*ASSIGNMENT*
When copying the records below, keep every word as it is and drop the images.

Saved data entries:
******************************

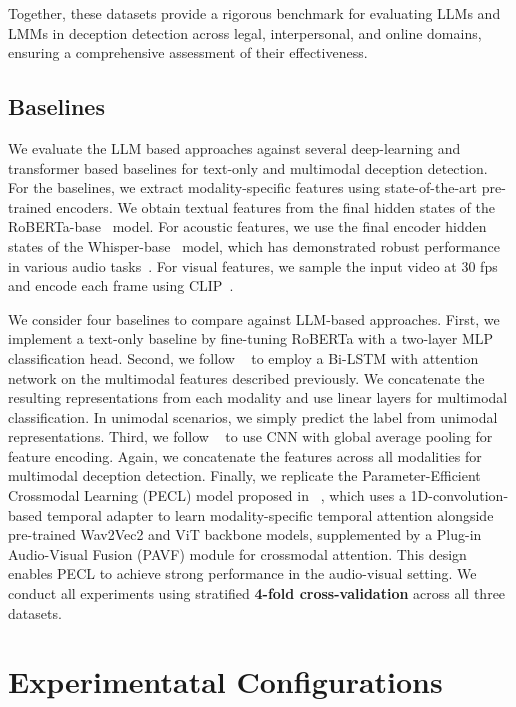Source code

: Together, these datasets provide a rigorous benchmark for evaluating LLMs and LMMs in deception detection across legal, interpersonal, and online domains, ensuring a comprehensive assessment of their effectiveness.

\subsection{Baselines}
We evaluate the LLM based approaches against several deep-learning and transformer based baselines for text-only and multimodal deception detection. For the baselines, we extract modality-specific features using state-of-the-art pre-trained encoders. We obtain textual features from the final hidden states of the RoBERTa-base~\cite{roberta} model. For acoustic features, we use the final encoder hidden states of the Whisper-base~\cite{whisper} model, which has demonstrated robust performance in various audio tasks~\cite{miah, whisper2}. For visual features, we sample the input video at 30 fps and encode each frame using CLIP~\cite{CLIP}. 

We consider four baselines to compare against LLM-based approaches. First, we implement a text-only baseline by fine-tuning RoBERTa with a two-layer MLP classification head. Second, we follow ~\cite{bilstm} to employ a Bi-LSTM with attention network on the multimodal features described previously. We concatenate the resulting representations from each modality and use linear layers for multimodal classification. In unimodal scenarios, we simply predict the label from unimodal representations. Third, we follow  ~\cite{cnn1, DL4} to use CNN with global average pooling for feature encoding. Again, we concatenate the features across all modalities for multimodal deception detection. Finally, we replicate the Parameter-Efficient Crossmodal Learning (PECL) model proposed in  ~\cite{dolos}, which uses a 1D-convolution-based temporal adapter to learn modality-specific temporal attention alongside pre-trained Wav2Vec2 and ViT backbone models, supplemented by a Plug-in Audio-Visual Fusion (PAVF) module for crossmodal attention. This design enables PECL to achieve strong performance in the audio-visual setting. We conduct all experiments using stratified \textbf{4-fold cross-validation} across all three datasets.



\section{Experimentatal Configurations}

******************************

*RESULT OF THIS TASK*
Source code

: Together, these datasets provide a rigorous benchmark for evaluating LLMs and LMMs in deception detection across legal, interpersonal, and online domains, ensuring a comprehensive assessment of their effectiveness.

\subsection{Baselines}
We evaluate the LLM based approaches against several deep-learning and transformer based baselines for text-only and multimodal deception detection. For the baselines, we extract modality-specific features using state-of-the-art pre-trained encoders. We obtain textual features from the final hidden states of the RoBERTa-base~\cite{roberta} model. For acoustic features, we use the final encoder hidden states of the Whisper-base~\cite{whisper} model, which has demonstrated robust performance in various audio tasks~\cite{miah, whisper2}. For visual features, we sample the input video at 30 fps and encode each frame using CLIP~\cite{CLIP}. 

We consider four baselines to compare against LLM-based approaches. First, we implement a text-only baseline by fine-tuning RoBERTa with a two-layer MLP classification head. Second, we follow ~\cite{bilstm} to employ a Bi-LSTM with attention network on the multimodal features described previously. We concatenate the resulting representations from each modality and use linear layers for multimodal classification. In unimodal scenarios, we simply predict the label from unimodal representations. Third, we follow  ~\cite{cnn1, DL4} to use CNN with global average pooling for feature encoding. Again, we concatenate the features across all modalities for multimodal deception detection. Finally, we replicate the Parameter-Efficient Crossmodal Learning (PECL) model proposed in  ~\cite{dolos}, which uses a 1D-convolution-based temporal adapter to learn modality-specific temporal attention alongside pre-trained Wav2Vec2 and ViT backbone models, supplemented by a Plug-in Audio-Visual Fusion (PAVF) module for crossmodal attention. This design enables PECL to achieve strong performance in the audio-visual setting. We conduct all experiments using stratified \textbf{4-fold cross-validation} across all three datasets.



\section{Experimentatal Configurations}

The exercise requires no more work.